The United States Cybersecurity and Infrastructure Security Agency (CISA) today issued an order mandating most federal agencies to patch hundreds of known cybersecurity vulnerabilities it says are being “actively exploited by adversaries.”
Binding Operational Directive (BOD) 22-01, Reducing the Significant Risk of Known Exploited Vulnerabilities, establishes a CISA-managed public catalog of known exploited vulnerabilities and gives federal civilian agencies a specific timeframe within which they must remediate such vulnerabilities.
The directive applies to all hardware and software located on federal information systems, including resources that are managed on agency premises or hosted by third parties for an agency.

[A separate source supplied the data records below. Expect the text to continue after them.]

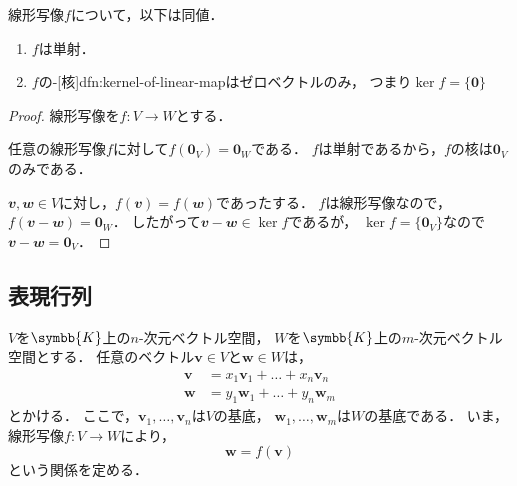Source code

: \documentclass[../sotsu.tex]{subfiles}
\begin{document}
\begin{proposition}
    \label{thm:linear-map-injective}
    線形写像$f$について，以下は同値．
    \begin{enumerate}
        \item $f$は単射．
        \item $f$の-[核]{dfn:kernel-of-linear-map}はゼロベクトルのみ，
            つまり$\ker f = \{ \symbf{0} \}$
    \end{enumerate}
\end{proposition}

\begin{proof}
    線形写像を$f \colon V \to W$とする．

     \quad 
    任意の線形写像$f$に対して$f(\symbf{0}_V) = \symbf{0}_W$である．
    $f$は単射であるから，$f$の核は$\symbf{0}_V$のみである．

     \quad 
    $𝒗, 𝒘 \in V$に対し，$f(𝒗) = f(𝒘)$であったする．
    $f$は線形写像なので，$f(𝒗 - 𝒘) = \symbf{0}_W$．
    したがって$𝒗 - 𝒘 \in \ker f$であるが，
    $\ker f = \{ \symbf{0}_V \}$なので$𝒗 - 𝒘 = \symbf{0}_V$．
\end{proof}



\subsection{表現行列}
\label{representation-matrix}

$V$を$\symbb{K}$上の$n$-次元ベクトル空間，
$W$を$\symbb{K}$上の$m$-次元ベクトル空間とする．
任意のベクトル$\symbf{v} \in V$と$\symbf{w} \in W$は，
\begin{equation*}
    \begin{aligned}
        \symbf{v} &= x_1 \symbf{v}_1 + \dots + x_n \symbf{v}_n  \\
        \symbf{w} &= y_1 \symbf{w}_1 + \dots + y_n \symbf{w}_m
    \end{aligned}
\end{equation*}
とかける．
ここで，$\symbf{v}_1, \dots, \symbf{v}_n$は$V$の基底，
$\symbf{w}_1, \dots, \symbf{w}_m$は$W$の基底である．
いま，線形写像$f \colon V \to W$により，
\begin{equation*}
    \symbf{w} = f(\symbf{v})
\end{equation*}
という関係を定める．
\end{document}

BOD 22-01 marks CISA’s first government-wide requirement to remediate flaws impacting both internet-facing and non-internet-facing assets.

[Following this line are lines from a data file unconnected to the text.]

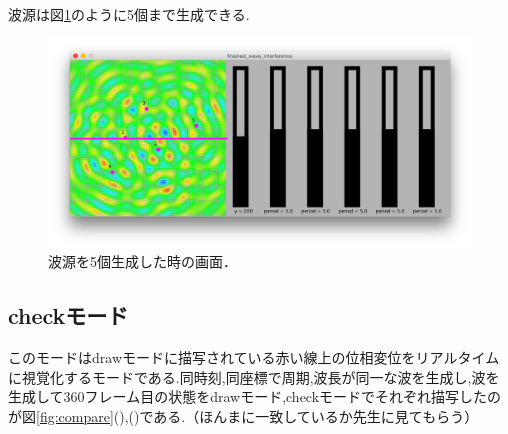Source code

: 波源は図\ref{fig:5wave}のように5個まで生成できる.

\begin{figure}[htbp]
 \begin{center}
  \includegraphics[width=\linewidth]{../result/5wave.png}
 \end{center}
 \caption{波源を5個生成した時の画面．}
 \label{fig:5wave}
\end{figure}

\newpage
\subsection{checkモード}
このモードはdrawモードに描写されている赤い線上の位相変位をリアルタイムに視覚化するモードである.同時刻,同座標で周期,波長が同一な波を生成し,波を生成して360フレーム目の状態をdrawモード,checkモードでそれぞれ描写したのが図\ref{fig:compare}(),()である.（ほんまに一致しているか先生に見てもらう）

CISA urged private businesses and state, local, tribal, and territorial (SLTT) governments to give precedence to remediating vulnerabilities listed in CISA’s catalog.

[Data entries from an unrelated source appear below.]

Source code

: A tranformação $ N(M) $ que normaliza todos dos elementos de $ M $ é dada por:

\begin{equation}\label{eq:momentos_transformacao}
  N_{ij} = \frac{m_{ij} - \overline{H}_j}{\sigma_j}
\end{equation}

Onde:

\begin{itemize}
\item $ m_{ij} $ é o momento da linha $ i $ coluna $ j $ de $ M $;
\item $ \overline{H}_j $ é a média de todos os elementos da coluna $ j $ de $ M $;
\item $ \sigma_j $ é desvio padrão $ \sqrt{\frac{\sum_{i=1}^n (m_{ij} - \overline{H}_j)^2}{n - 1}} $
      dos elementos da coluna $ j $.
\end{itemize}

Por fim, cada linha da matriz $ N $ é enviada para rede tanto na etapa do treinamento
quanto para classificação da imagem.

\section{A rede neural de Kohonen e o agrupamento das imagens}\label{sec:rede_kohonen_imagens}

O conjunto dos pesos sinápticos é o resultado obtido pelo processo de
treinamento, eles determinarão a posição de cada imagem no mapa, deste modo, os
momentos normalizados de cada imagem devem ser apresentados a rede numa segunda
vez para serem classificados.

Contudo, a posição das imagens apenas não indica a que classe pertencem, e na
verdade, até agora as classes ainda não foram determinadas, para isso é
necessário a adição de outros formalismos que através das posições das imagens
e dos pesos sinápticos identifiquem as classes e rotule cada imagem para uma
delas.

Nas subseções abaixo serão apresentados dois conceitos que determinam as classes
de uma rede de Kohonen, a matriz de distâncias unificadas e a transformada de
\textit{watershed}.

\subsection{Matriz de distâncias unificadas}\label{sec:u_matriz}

“As the operational lead for federal cybersecurity, we are using our directive authority to drive cybersecurity efforts toward mitigation of those specific vulnerabilities that we know to be actively used by malicious cyber actors,” said CISA director Jen Easterly.
She continued: “The Directive lays out clear requirements for federal civilian agencies to take immediate action to improve their vulnerability management practices and dramatically reduce their exposure to cyber-attacks."
Commenting on the new directive, Greg Fitzgerald, co-founder of Sevco Security, told Infosecurity Magazine: “This mandate is a good first step that will let a lot of companies reduce their attack surface. Unfortunately, the 300 or so vulnerabilities that this order addresses are only a drop in the bucket, and it will fall far short of solving the issue of unpatched vulnerabilities.”
Fitzgerald said a more pressing issue that CISA should be tackling was patching vulnerabilities on assets that IT teams have abandoned or forgotten about.
“Most organizations are unable to create an accurate IT asset inventory that reflects the entirety of their attack surface, which in modern enterprises extends beyond the network to include cloud, personal devices, remote workers as well as all things on premises,” he said.
“This puts them at the mercy of attackers who know where to look for forgotten IT assets that contain exploitable vulnerabilities.”